XLII

Château d’Errefond, novembre 1306

LLe serviteur avait aidé son maître qui tenait à peine sur ses jambes à gravir l’escalier en colimaçon. À l’ordre de M. d’Avre, il leur avait fait servir des gobelets d’hypocras et un souillon, à peine sorti de l’enfance, avait bandé la main droite du bailli dans une touaille humide et fraîche. Druon avait exigé qu’il laissât la cuvette et les linges avant de se retirer.

L’argent du rebord heurta les dents du jeune mire lorsqu’il avala une gorgée réconfortante tant ses mains tremblaient. En revanche, Louis d’Avre paraissait à peine ébranlé par la lutte et lui jetait des regards amusés.

— Avec votre permission, seigneur bailli, il me faut panser un peu les plaies de M. d’Errefond.

— Je n’en vois guère l’utilité tant que je ne connaîtrai pas le fin mot de cette macabre farce, mais faites.

Druon nettoya le sang maculant le visage tuméfié de Luc d’Errefond, qui geignait à chaque attouchement. Les dégâts ne se révélaient pas aussi irréparables qu’il l’avait redouté. Toutefois, le seigneur des lieux se souviendrait douloureusement de cette volée de coups durant des semaines.

— Il me faudrait suturer les arcades sourcilières, avertit Druon. Bien que certains de mes confrères réprouvent ce procédé1, il atténue grandement les cicatrices, notamment à la face.

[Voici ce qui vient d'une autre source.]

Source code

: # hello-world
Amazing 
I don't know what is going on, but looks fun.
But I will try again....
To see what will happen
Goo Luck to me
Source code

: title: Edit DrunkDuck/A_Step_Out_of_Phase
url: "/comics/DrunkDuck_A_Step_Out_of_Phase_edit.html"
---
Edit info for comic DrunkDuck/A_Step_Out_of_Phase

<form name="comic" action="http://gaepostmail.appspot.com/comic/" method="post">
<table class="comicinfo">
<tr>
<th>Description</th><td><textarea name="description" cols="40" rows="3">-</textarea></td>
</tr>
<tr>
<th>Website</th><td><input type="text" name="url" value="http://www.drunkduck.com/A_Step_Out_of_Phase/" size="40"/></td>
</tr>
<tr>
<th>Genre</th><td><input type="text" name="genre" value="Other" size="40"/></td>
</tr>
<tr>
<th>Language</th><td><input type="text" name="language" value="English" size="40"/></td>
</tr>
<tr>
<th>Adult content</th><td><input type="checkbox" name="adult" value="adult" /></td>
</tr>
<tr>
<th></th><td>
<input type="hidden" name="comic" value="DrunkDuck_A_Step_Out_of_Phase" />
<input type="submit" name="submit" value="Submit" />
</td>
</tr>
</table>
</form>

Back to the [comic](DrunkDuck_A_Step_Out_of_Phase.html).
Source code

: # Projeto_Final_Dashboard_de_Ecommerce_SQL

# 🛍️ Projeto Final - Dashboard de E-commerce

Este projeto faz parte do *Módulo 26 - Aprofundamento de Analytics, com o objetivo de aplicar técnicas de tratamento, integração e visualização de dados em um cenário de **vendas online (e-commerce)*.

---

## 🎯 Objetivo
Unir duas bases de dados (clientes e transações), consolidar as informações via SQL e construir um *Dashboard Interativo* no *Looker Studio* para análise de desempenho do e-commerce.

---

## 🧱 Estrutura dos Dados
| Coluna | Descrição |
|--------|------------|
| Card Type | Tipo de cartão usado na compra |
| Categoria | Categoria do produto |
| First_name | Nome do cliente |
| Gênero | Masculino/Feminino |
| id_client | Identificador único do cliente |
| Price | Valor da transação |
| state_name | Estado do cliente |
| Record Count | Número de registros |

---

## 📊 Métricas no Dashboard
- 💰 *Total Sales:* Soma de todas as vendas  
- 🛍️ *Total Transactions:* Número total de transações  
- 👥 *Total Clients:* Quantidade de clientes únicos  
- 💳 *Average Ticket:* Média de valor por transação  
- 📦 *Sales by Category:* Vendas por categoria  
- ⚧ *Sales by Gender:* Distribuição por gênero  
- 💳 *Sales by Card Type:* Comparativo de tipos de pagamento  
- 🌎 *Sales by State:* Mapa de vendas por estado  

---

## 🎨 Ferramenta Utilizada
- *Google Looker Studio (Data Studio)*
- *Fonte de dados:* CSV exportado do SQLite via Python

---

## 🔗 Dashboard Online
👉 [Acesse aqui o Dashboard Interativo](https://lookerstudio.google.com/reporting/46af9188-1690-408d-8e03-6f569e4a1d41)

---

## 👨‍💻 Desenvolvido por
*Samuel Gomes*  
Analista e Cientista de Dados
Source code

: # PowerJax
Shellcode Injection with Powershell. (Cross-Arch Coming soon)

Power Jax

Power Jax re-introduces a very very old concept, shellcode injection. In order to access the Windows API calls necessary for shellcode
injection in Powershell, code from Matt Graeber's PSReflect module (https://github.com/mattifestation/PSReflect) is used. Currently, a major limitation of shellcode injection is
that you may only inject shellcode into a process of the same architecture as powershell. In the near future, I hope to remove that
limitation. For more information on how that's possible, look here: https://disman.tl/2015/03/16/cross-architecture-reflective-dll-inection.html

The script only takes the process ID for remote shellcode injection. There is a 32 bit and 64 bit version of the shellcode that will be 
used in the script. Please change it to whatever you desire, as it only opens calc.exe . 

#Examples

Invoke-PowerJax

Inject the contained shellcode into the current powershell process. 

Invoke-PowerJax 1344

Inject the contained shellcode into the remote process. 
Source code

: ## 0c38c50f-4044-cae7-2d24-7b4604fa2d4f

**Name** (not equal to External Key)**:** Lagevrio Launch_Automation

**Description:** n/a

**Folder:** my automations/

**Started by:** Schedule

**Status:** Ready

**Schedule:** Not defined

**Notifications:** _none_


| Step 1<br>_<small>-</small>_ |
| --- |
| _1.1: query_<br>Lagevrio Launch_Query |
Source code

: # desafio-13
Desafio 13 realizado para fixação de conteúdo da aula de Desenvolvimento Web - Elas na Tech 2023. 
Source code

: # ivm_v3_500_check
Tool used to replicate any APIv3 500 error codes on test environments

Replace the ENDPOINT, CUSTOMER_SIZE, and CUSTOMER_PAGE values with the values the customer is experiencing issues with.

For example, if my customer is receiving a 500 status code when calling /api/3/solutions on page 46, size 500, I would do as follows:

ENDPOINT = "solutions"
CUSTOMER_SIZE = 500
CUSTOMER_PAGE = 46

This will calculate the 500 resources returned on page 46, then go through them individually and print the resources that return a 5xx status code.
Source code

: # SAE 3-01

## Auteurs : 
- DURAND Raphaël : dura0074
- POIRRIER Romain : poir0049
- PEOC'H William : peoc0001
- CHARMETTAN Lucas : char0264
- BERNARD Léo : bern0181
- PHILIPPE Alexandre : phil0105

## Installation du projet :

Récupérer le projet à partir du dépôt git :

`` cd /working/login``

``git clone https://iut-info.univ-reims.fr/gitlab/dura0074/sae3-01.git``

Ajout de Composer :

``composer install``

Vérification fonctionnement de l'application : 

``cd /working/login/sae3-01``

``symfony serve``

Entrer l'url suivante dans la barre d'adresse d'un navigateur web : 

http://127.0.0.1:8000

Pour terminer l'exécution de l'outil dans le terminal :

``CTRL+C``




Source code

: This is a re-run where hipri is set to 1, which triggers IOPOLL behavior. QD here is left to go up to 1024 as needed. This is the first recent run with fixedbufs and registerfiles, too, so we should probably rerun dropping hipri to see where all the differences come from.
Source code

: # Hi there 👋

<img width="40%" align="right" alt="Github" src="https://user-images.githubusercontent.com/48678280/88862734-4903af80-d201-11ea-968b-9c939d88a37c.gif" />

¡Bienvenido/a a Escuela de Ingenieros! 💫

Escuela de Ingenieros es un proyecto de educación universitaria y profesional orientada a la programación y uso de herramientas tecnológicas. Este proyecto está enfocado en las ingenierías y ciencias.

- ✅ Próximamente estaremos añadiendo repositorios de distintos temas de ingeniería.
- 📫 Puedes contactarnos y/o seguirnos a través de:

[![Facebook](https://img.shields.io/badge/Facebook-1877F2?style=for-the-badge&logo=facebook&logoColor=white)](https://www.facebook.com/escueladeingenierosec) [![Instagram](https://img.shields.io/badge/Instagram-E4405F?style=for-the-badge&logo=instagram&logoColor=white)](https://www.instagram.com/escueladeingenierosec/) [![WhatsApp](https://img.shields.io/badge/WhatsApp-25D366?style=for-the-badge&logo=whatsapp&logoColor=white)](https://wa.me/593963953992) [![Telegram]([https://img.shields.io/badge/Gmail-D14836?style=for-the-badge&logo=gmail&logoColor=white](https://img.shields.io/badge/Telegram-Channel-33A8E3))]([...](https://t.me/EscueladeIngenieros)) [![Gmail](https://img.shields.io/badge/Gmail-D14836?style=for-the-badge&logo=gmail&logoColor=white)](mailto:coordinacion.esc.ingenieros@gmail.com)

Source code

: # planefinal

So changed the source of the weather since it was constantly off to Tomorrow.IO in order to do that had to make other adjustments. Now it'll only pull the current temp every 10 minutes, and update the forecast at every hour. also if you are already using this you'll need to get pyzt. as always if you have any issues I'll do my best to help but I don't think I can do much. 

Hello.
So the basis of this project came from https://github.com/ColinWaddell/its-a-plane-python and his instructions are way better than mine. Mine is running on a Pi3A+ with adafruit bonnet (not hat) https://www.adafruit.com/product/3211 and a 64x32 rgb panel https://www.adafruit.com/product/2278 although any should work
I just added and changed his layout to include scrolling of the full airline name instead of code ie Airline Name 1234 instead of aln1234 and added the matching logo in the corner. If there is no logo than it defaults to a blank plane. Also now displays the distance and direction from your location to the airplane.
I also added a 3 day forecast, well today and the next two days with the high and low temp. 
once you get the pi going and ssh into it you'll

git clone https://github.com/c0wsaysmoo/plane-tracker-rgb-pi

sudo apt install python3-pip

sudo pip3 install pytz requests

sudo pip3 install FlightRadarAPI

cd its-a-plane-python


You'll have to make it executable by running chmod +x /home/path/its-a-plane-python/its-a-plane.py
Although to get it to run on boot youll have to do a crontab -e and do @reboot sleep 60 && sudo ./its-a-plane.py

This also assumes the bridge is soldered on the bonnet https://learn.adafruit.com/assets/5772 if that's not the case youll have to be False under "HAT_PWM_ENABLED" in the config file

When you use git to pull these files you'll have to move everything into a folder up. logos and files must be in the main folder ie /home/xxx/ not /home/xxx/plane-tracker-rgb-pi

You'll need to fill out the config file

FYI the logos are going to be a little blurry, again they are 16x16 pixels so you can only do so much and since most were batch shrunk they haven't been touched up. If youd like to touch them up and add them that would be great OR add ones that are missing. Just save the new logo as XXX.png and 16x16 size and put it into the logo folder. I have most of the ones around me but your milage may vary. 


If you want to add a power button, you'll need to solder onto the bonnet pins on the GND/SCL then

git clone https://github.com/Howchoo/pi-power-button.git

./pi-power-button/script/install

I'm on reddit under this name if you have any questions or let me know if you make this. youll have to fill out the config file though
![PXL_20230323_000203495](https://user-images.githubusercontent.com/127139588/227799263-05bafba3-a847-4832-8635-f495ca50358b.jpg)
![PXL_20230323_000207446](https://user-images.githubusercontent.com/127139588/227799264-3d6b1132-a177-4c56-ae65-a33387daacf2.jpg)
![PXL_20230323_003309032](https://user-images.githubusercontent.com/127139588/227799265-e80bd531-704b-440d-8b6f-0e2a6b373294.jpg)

— Heureux homme, ironisa Avre. Je trouvais justement son visage mol, manquant de virilité. Assoyez-vous, mire. Je déciderai s’il mérite vos soins experts lorsqu’il m’aura confié la vérité. Vous m’entendez, Errefond ?

L’intéressé, amorphe, se contenta de hocher la tête.

image

Le silence s’installa, seulement troublé par le ronflement du feu dans l’âtre. Errefond semblait avoir été statufié par un vilain sortilège. L’impatience gagna le seigneur bailli, qui pesta :

— Enfin, reprenez-vous, monsieur ! Avalez ce gobelet d’hypocras qui vous devrait revigorer. On croirait une jeune donzelle et encore, j’en connais de plus preuses, ajouta-t-il en réprimant un sourire.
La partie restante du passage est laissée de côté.